● **Problem statement**
Starting at the first line of the entries below, restate each line exactly until you reach the line with "- [memo](../../React/proj/Chapter-6/README.MD)", and print that one too. Leave the pictures out and stop there.

● **Supplied material**
>>

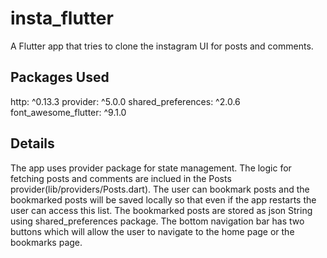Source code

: # insta_flutter

A Flutter app that tries to clone the instagram UI for posts and comments.

## Packages Used

http: ^0.13.3
provider: ^5.0.0
shared_preferences: ^2.0.6
font_awesome_flutter: ^9.1.0

## Details

The app uses provider package for state management. The logic for fetching posts and comments are inclued in the Posts provider(lib/providers/Posts.dart). The user can bookmark posts and the bookmarked posts will be saved locally so that even if the app restarts the user can access this list. The bookmarked posts are stored as json String using shared_preferences package. The bottom navigation bar has two buttons which will allow the user to navigate to the home page or the bookmarks page.
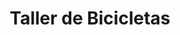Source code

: ---
title: "Taller de Bicicletas"
url: /valdivia/taller-de-bicicletas-avenida-ramon-picarte/
shop: Allgemein
---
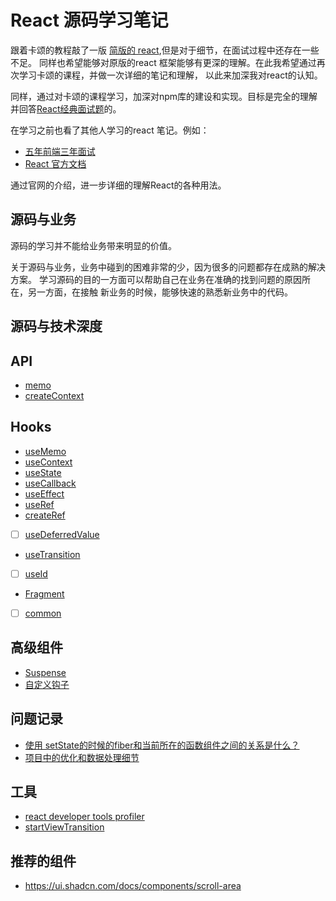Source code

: # React 源码学习笔记
跟着卡颂的教程敲了一版 [简版的 react](https://github.com/linround/myReact),但是对于细节，在面试过程中还存在一些不足。
同样也希望能够对原版的react 框架能够有更深的理解。在此我希望通过再次学习卡颂的课程，并做一次详细的笔记和理解，
以此来加深我对react的认知。

同样，通过对卡颂的课程学习，加深对npm库的建设和实现。目标是完全的理解并回答[React经典面试题](https://fe.azhubaby.com/React/)的。

在学习之前也看了其他人学习的react 笔记。例如：
- [五年前端三年面试](https://fe.azhubaby.com/)
- [React 官方文档](https://react.dev/reference/react)

通过官网的介绍，进一步详细的理解React的各种用法。
## 源码与业务
源码的学习并不能给业务带来明显的价值。

关于源码与业务，业务中碰到的困难非常的少，因为很多的问题都存在成熟的解决方案。
学习源码的目的一方面可以帮助自己在业务在准确的找到问题的原因所在，另一方面，在接触
新业务的时候，能够快速的熟悉新业务中的代码。

## 源码与技术深度

## API
- [memo](../../React/proj/Chapter-6/README.MD)
- [createContext](../../React/proj/Chapter-8/README.MD)
## Hooks
- [useMemo](../../React/proj/Chapter-7/README.MD)
- [useContext](../../React/proj/Chapter-9/README.MD)
- [useState](../../React/proj/Chapter-11/README.MD)
- [useCallback](../../React/proj/Chapter-10/README.MD)
- [useEffect](../../React/proj/Chapter-12/README.MD)
- [useRef](../../React/proj/Chapter-13/README.MD)
- [createRef](../../React/proj/Chapter-13/README.MD)
- [ ] [useDeferredValue](../../React/proj/Chapter-15/README.MD)
- [useTransition](../../React/proj/Chapter-16/README.MD)
- [ ] [useId](../../React/proj/Chapter-17/README.MD)
- [Fragment](../../React/proj/Chapter-18/README.MD)
- [ ] [common](../../React/proj/Chapter-19/README.md)
## 高级组件
- [Suspense](../../React/proj/Chapter-14/README.MD)
- [自定义钩子](../../React/proj/Chapter-20/README.MD)

## 问题记录
- [使用 setState的时候的fiber和当前所在的函数组件之间的关系是什么？](../../React/proj/Chapter-8/README.MD#使用-setstate的时候的fiber和当前所在的函数组件之间的关系是什么)
- [项目中的优化和数据处理细节](../../2024/antdReact.md)
## 工具
- [react developer tools profiler](https://legacy.reactjs.org/blog/2018/09/10/introducing-the-react-profiler.html)
- [startViewTransition](https://mdn.github.io/dom-examples/view-transitions/)

## 推荐的组件
- https://ui.shadcn.com/docs/components/scroll-area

<<

● **Response below**
Source code

: # insta_flutter

A Flutter app that tries to clone the instagram UI for posts and comments.

## Packages Used

http: ^0.13.3
provider: ^5.0.0
shared_preferences: ^2.0.6
font_awesome_flutter: ^9.1.0

## Details

The app uses provider package for state management. The logic for fetching posts and comments are inclued in the Posts provider(lib/providers/Posts.dart). The user can bookmark posts and the bookmarked posts will be saved locally so that even if the app restarts the user can access this list. The bookmarked posts are stored as json String using shared_preferences package. The bottom navigation bar has two buttons which will allow the user to navigate to the home page or the bookmarks page.
Source code

: ---
title: "Taller de Bicicletas"
url: /valdivia/taller-de-bicicletas-avenida-ramon-picarte/
shop: Allgemein
---
Source code

: # React 源码学习笔记
跟着卡颂的教程敲了一版 [简版的 react](https://github.com/linround/myReact),但是对于细节，在面试过程中还存在一些不足。
同样也希望能够对原版的react 框架能够有更深的理解。在此我希望通过再次学习卡颂的课程，并做一次详细的笔记和理解，
以此来加深我对react的认知。

同样，通过对卡颂的课程学习，加深对npm库的建设和实现。目标是完全的理解并回答[React经典面试题](https://fe.azhubaby.com/React/)的。

在学习之前也看了其他人学习的react 笔记。例如：
- [五年前端三年面试](https://fe.azhubaby.com/)
- [React 官方文档](https://react.dev/reference/react)

通过官网的介绍，进一步详细的理解React的各种用法。
## 源码与业务
源码的学习并不能给业务带来明显的价值。

关于源码与业务，业务中碰到的困难非常的少，因为很多的问题都存在成熟的解决方案。
学习源码的目的一方面可以帮助自己在业务在准确的找到问题的原因所在，另一方面，在接触
新业务的时候，能够快速的熟悉新业务中的代码。

## 源码与技术深度

## API
- [memo](../../React/proj/Chapter-6/README.MD)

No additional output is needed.